Akbar Shaikh, Akmal’s brother, said: "My brother Akmal has struggled for many years with what we now know to be a serious mental illness.
"We are all very worried for Akmal’s safety as we know he is unable to defend himself properly.
"He will be extremely disorientated and distressed right now. We are praying that the Chinese courts will see that he is not of sound mind, and prevent his execution.”
Mr Shaikh claims he was recruited in a criminal operation involving figures in Poland, Kyrgystan and Tajikistan.
His defence was that he was duped by the gang and had no knowledge of the drugs.
Mr Shaikh has always maintained that the gang promised him pop stardom and he went to China with this in mind.
When he was arrested he cooperated fully with the police and helped set up a sting operation to catch the people he said were behind the drugs. No one was found.
Despite being given evidence of his mental illness, Chinese authorities have refused to carry out a mental assessment on Shaikh or take his mental illness into account.
Actor and presenter Stephen Fry - who suffers from bi-polar disorder - is among those supporting calls for the Chinese Government to spare Mr Shaikh's life and it is believed the subject was raised by Gordon Brown to Chinese President Hu Jintao at the recent G20 summit in Pittsburgh.

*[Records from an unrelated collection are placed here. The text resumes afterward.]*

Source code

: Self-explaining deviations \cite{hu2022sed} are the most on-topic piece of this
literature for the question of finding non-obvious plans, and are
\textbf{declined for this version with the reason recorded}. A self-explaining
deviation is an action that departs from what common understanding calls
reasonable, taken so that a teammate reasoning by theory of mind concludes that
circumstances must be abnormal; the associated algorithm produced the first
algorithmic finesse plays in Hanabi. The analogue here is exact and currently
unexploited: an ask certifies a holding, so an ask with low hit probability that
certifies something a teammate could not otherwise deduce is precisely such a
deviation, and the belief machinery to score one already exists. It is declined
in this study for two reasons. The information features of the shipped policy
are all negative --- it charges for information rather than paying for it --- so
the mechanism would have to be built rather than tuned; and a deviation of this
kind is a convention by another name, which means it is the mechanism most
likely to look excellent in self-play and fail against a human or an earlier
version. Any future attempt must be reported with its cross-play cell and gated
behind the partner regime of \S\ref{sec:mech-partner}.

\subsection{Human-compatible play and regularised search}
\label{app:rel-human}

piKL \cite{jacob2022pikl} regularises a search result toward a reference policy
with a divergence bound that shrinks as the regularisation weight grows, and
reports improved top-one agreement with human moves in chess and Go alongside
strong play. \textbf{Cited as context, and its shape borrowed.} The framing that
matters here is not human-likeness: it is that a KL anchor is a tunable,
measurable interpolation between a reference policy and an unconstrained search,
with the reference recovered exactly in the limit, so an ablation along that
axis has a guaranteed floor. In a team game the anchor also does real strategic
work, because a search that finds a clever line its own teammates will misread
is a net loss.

Legal-action charity Reprieve is representing Mr Shaikh and say the possibility of him being killed is real.
Sally Rowen, legal director, death penalty, Reprieve, said: "For emotionally disturbed people like Akmal Shaikh, the experience of imprisonment can be highly traumatic.
"I am concerned about the wellbeing of Akhmal Shaikh, and I hope the Chinese authorities will recognise that he is vulnerable and may need medical treatment.